Chief Ashkenazi Rabbi Yisrael Lau recently blamed the Reform for assimilation, and he was quoted in an extremist-Orthodox newspaper as saying, "Hezbollah, Hamas and Islamic Jihad commit suicide at Mahane Yehuda, and they [Reform Jews] commit suicide of a different kind."
Rabbi Moshe Gafni, a Knesset member with the Degel Hatorah (Flag of the Torah) party, told Israel Television: "Just as you cannot allow a Hamas member onto the Knesset Foreign Affairs and Defense Committee, so you cannot allow someone who wants to destroy Judaism onto a council that is supposed to provide religious services to Jews."
Interior Minister Eli Suissa of Shas said from the Knesset podium, "We will do everything in our power to banish them [the Reform] from our midst."
Regev said that when unsophisticated Israelis hear this sort of talk from Orthodox leaders, "it's easy for them to translate it into violent deeds."
Regev drew a parallel between the current incitement and violence against non-Orthodox Jews and that which preceded Yitzhak Rabin's assassination. An attempt on the life of a non-Orthodox Jew looms as a real possibility, he warned, saying, "Once again, the writing is on the wall, and no one wants to see it."
Surveying the damage in the kindergarten, Sorek said that she believed the arsonists were connected to the 300-odd local Sephardic residents, many of them homeless, who have recently been battling police while trying to take over Mevasseret Zion's immigrant absorption center.
The squatters, children of Sephardic immigrants who settled in the Ma'oz Zion neighborhood of Mevasseret Zion in the 1950s, resent the thousands of richer, mainly Ashkenazic residents who bought expensive new cottages and apartments in the Mevasseret Yerushalyim neighborhood over the last couple of decades. Squatters accuse the newcomers of "stealing" land that should have gone to them.
The militants in Ma'oz Zion tend to be traditionally Orthodox, and they see the Reform congregation -- liberal, middle-class and largely Ashkenazic -- as a symbol of their enemies, Sorek said.
"These people are violent, they threaten people, and some are drug addicts.
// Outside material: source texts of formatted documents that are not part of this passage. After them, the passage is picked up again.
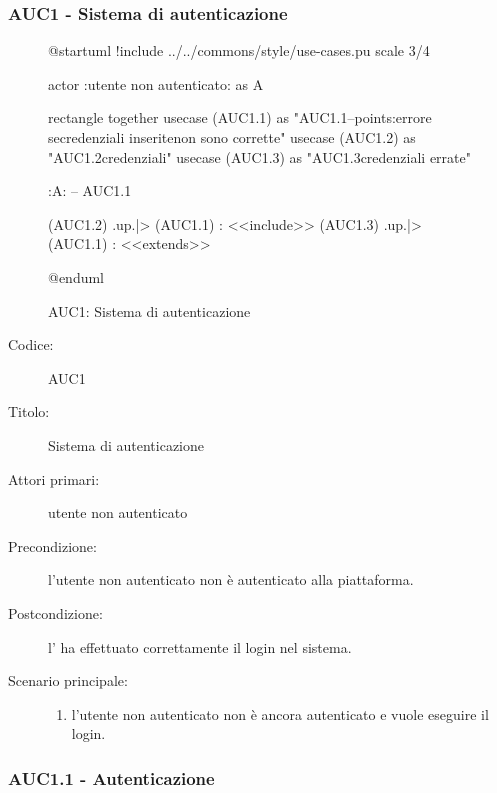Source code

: \documentclass[casi-duso]{subfiles}
\begin{document}
\subsubsection{AUC1 - Sistema di autenticazione}%
\label{subsub:AUC1}

\begin{figure}[h!]
  \centering
  \begin{plantuml}
  @startuml
  !include ../../commons/style/use-cases.pu
  scale 3/4

  actor :utente non autenticato: as A

  rectangle {
    together {
      usecase (AUC1.1) as "AUC1.1\nAutenticazione\n--\nExtension points:\nVisualizzazione errore se\nle credenziali inserite\n non sono corrette"
      usecase (AUC1.2) as "AUC1.2\nVerifica credenziali"
      usecase (AUC1.3) as "AUC1.3\nVisualizzazione credenziali errate"
    }
  }

  :A: -- AUC1.1

  (AUC1.2) .up.|> (AUC1.1) : <<include>>
  (AUC1.3) .up.|> (AUC1.1) : <<extends>>

  @enduml
  \end{plantuml}
  \caption{AUC1: Sistema di autenticazione}
  \label{fig:auc1}
\end{figure}

\begin{description}
  \item[Codice:] AUC1
  \item[Titolo:] Sistema di autenticazione
  \item[Attori primari:] utente non autenticato
  \item[Precondizione:] l'utente non autenticato non è autenticato alla piattaforma.
  \item[Postcondizione:] l' ha effettuato correttamente il login nel sistema.
  \item[Scenario principale:]
  \begin{enumerate}
    \item l'utente non autenticato non è ancora autenticato e vuole eseguire il login.
  \end{enumerate}
\end{description}

\subsubsection{AUC1.1 - Autenticazione}%
\label{subsub:AUC1.1}
\end{document}
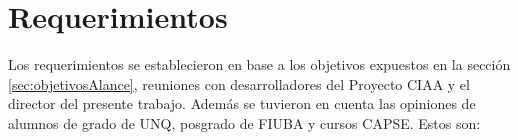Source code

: \section{Requerimientos}
\label{sec:requerimientos}




Los requerimientos se establecieron en base a los objetivos expuestos en la sección \ref{sec:objetivosAlance}, reuniones con desarrolladores del Proyecto CIAA y el director del presente trabajo. Además se tuvieron en cuenta las opiniones de alumnos de grado de UNQ, posgrado de FIUBA y cursos CAPSE. Estos son:

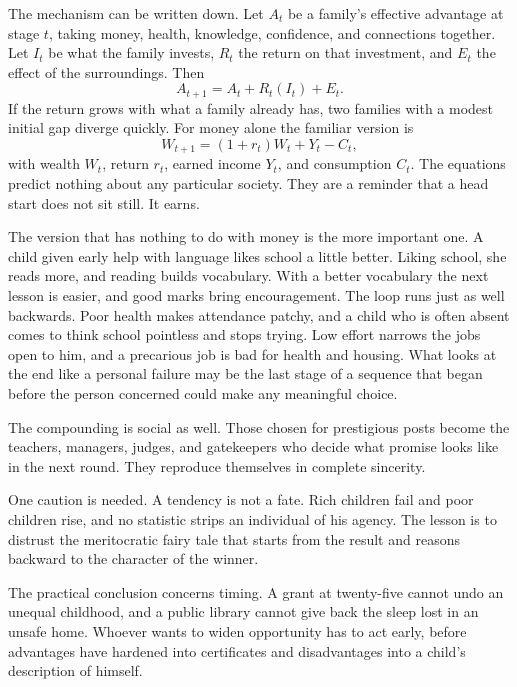 \documentclass[12pt,a4paper]{book}
\begin{document}
The mechanism can be written down. Let $A_t$ be a family's effective advantage at stage $t$, taking money, health, knowledge, confidence, and connections together. Let $I_t$ be what the family invests, $R_t$ the return on that investment, and $E_t$ the effect of the surroundings. Then
\begin{equation}
  A_{t+1} = A_t + R_t(I_t) + E_t .
  \label{eq:advantage-recurrence}
\end{equation}
If the return grows with what a family already has, two families with a modest initial gap diverge quickly. For money alone the familiar version is
\begin{equation}
  W_{t+1} = (1+r_t)W_t + Y_t - C_t ,
  \label{eq:wealth-recurrence}
\end{equation}
with wealth $W_t$, return $r_t$, earned income $Y_t$, and consumption $C_t$. The equations predict nothing about any particular society. They are a reminder that a head start does not sit still. It earns.

The version that has nothing to do with money is the more important one. A child given early help with language likes school a little better. Liking school, she reads more, and reading builds vocabulary. With a better vocabulary the next lesson is easier, and good marks bring encouragement. The loop runs just as well backwards. Poor health makes attendance patchy, and a child who is often absent comes to think school pointless and stops trying. Low effort narrows the jobs open to him, and a precarious job is bad for health and housing. What looks at the end like a personal failure may be the last stage of a sequence that began before the person concerned could make any meaningful choice.

The compounding is social as well. Those chosen for prestigious posts become the teachers, managers, judges, and gatekeepers who decide what promise looks like in the next round. They reproduce themselves in complete sincerity.

One caution is needed. A tendency is not a fate. Rich children fail and poor children rise, and no statistic strips an individual of his agency. The lesson is to distrust the meritocratic fairy tale that starts from the result and reasons backward to the character of the winner.

The practical conclusion concerns timing. A grant at twenty-five cannot undo an unequal childhood, and a public library cannot give back the sleep lost in an unsafe home. Whoever wants to widen opportunity has to act early, before advantages have hardened into certificates and disadvantages into a child's description of himself.
\end{document}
It's easy for someone to take their anger and turn it against the Reform," she said.
Rabbi Avraham Yosef, the official rabbi of Ma'oz Zion, condemned the arson as "criminal," saying that he would impart this message in his coming sermons. "I'm not for the Reform, but I'm not for violence either," he said.
Yosef went on to say that he was unaware of any local incitement against the Reform, and that he was convinced the arson could not have been carried out by Mevasseret Zion residents.
Asked why he was certain of this, Yosef replied, "Whoever heard of a Jew doing such a thing to another Jew?"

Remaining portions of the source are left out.